Philippines authorities had been reportedly offered bribes of up to P200,000 (US$4,000) for the release of each of the 1,316 Chinese nationals arrested in an illegal gambling raid in Clark Field last week, local media reports.
The bribes, which would have amounted to approximately P263.2 million (US$5.3 million), was reported by Justice Secretary Vitaliano Aguirre II, adding he would not allow operators offering bribes to undermine what he said was a “major blow” against businessmen who use illegal aliens for local operations.
“…we will not be deterred. We will be uncompromising in our fight against crime and corruption,” he said.
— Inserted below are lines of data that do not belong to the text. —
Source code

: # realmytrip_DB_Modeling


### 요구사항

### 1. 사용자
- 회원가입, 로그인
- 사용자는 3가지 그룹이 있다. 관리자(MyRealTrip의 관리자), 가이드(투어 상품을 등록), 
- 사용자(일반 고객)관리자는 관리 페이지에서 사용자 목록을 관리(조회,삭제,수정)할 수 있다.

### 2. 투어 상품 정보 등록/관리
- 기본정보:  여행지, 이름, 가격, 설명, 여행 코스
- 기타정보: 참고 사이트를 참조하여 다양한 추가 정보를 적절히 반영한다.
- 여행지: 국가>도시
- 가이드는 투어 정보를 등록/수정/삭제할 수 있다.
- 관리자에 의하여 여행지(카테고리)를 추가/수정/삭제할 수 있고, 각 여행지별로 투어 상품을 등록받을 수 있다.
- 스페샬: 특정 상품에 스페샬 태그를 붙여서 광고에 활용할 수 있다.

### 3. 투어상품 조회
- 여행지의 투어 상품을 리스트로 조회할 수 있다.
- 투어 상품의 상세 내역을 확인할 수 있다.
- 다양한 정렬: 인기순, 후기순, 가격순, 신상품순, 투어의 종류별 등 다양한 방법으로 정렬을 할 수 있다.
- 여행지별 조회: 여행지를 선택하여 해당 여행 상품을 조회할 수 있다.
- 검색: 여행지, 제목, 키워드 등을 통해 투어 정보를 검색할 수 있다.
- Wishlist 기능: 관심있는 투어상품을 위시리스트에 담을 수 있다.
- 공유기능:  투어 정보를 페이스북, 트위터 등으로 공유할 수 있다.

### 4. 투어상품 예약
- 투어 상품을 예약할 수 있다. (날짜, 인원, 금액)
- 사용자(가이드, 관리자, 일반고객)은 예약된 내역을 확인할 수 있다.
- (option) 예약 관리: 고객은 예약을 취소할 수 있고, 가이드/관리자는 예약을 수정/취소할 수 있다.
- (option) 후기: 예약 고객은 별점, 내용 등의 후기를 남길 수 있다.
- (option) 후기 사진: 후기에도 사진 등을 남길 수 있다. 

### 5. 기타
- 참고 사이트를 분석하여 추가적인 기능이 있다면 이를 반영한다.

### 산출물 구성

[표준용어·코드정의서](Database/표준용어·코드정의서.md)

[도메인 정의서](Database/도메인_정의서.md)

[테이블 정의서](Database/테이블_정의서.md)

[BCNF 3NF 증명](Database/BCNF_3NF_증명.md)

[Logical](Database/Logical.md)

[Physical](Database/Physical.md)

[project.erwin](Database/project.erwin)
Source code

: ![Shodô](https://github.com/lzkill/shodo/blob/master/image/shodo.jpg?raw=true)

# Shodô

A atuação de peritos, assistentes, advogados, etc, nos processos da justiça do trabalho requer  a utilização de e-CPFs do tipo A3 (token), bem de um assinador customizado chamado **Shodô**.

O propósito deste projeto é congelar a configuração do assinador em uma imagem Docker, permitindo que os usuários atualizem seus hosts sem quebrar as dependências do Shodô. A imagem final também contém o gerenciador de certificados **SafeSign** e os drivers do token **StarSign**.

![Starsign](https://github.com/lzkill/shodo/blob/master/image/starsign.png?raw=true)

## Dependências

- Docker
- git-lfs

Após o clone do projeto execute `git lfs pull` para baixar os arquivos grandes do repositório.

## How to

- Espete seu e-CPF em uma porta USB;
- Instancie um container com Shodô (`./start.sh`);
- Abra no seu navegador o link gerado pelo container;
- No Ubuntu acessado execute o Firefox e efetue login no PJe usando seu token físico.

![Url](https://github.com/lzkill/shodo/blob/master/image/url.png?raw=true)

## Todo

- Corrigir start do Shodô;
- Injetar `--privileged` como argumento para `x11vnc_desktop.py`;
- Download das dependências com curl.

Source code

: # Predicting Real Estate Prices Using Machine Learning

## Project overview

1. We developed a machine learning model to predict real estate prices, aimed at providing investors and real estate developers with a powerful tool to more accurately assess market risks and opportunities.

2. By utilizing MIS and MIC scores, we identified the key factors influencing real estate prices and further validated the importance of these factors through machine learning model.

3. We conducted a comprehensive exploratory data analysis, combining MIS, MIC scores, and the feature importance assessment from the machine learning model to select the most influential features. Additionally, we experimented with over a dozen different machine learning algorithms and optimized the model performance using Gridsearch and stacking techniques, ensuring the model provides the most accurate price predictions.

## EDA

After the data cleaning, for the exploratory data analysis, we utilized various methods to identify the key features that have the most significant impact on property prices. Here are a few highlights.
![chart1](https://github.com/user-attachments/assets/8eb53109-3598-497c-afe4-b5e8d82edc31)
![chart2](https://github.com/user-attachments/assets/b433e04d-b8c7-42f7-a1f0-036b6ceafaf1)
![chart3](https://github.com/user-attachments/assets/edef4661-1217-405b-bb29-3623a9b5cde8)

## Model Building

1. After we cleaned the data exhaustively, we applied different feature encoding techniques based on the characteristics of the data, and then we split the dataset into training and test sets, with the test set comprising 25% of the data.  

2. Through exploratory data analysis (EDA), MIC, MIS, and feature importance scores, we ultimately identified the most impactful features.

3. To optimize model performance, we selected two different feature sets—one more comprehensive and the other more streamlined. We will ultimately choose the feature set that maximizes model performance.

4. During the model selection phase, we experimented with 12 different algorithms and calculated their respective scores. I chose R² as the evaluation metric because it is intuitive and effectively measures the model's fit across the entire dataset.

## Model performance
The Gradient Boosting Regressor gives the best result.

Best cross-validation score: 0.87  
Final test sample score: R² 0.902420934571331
The Chinese workers have been charged with overstaying, working violation of the limitations and conditions of their visa, and engaging in an unlicensed online gaming business, said Bureau of Immigration (BI) spokesperson Tonette Mangrobang.
Jack Lam accused
Justice Secretary Vitaliano Aguirre II has directly accused Macau-gambling tycoon Jack Lam of attempting to bribe him just a few days after authorities cracked down on the Chinese nationals working at his Clark Freeport casino.
Aguirre said the bribe would offer him P100 million a month, according to a report from the Inquirer.
Lam attempted to pay him off during a meeting at Bonifacio Global City on Saturday, according to Aguirre.
Speaking through two interpreters and a former police officer, Lam said he had been looking for a “ninong”, or godfather in government to protect his gaming operations.
Aguirre said former police officer Wally Sombrero asked him if he wanted to be Lam’s ninong, a proposal that he turned down immediately.
Pagcor chair Andrea Domingo was also offered a bribe, said the justice secretary.
He said Domingo told him she was offered a bribe to allow Fontana Leisure Parks and Casino at Clark to continue its online gaming operations while it was applying for a license.
Domingo said she was offered a one percent cut of casino earnings.
Aguirre says the most recent bribe attempts aimed at the Bureau of Immigration (BI) was also orchestrated by the Macau gaming tycoon.